朝日新聞外交専門記者

米国のブリンケン国務長官(左)とオースティン国防長官(中央)(Photo by Kiyoshi Ota/Bloomberg/Pool/Anadolu Agency via Getty Images)

米国のブリンケン国務長官とオースティン国防長官が15日から日本と韓国を歴訪した。日米と米韓で、外交・防衛閣僚による安全保障協議(2プラス2)を行い、それぞれ共同声明を出した。

ブリンケン長官は帰途、米アラスカ州アンカレジでサリバン米大統領補佐官(国家安全保障担当)と共に、中国の楊潔篪共産党政治局員、王毅国務委員兼外相との外交トップ会談に臨んだ。ブリンケン氏は、日中韓の考え方や置かれた事情を良く理解した老獪な手法を見せつけた。米国での勤務経験がある元韓国政府高官は「ブリンケン氏と一緒に仕事ができればハッピーだと言ったバイデン米大統領の言葉を思い出した」と語る。

ブリンケン氏は大統領選挙期間中、バイデン氏陣営の外交政策顧問を務めた。2期目のオバマ政権では国務副長官を務めたほか、副大統領時代のバイデン氏に国家安全保障担当補佐官として仕えた。「理想のプロフェッショナル外交官」という評価で知られる。

ブリンケン氏の外交の白眉は18日に始まった米中外交トップ会談の初日だった。一部報道陣に公開する冒頭発言は米中それぞれ2分間ずつの約束だった。ブリンケン氏は、新疆ウイグル自治区や香港の人権問題を取り上げ、「ここで取り上げる義務がある」と強調した。これに対し、楊潔篪氏は「中国には中国の民主主義がある」などと約15分間にわたって猛烈に反論した。

通常、ここで報道陣は退出となるところ、ブリンケン氏は「hold on(ちょっと待って)」と呼び戻し、結局報道陣を前にしたやり取りが1時間ほども続いた。

関係筋によれば、ブリンケン氏の冒頭発言は、事前によく練られたものだった。ブリンケン氏は日本や韓国でも、中国の人権問題に言及。
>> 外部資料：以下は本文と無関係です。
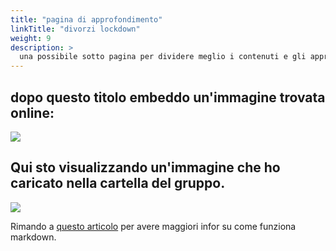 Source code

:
 ```yaml
---
title: "pagina di approfondimento"
linkTitle: "divorzi lockdown"
weight: 9
description: >
  una possibile sotto pagina per dividere meglio i contenuti e gli approfondimenti, con una micro documentazione di markdown
---
```


## dopo questo titolo embeddo un'immagine trovata online:

![](https://raw.githubusercontent.com/vongomben/docsy/master/userguide/content/it/docs/Gruppo-Template/riders.jpg)

## Qui sto visualizzando un'immagine che ho caricato nella cartella del gruppo.  

![](../riders.jpg)

Rimando a [questo articolo](https://www.markdownguide.org/basic-syntax/) per avere maggiori infor su come funziona markdown.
16日に発表された日米2プラス2の共同声明は、安全保障協議であるにもかかわらず、「閣僚は、香港及び新疆ウイグル自治区の人権状況について深刻な懸念を共有した」という表現が入った。ブリンケン氏は17日に行われた米韓外相会談でも、やはり報道陣を前にした冒頭発言で中国の人権問題に言及した。

元韓国政府高官は一連の「人権発言」について、「一石三鳥の効果がある」と語る。第1に、人権問題は中国が一番触れて欲しくないアキレス腱だ。第2に、米国が人権を重視する伝統的な外交手法に戻ってきたという安心感を与える。第3に、国際社会で中国と対決する場合、、誰もが反対しにくい人権問題を取り上げることで、中立的な国々を巻き込む効果が見込める──というわけだ。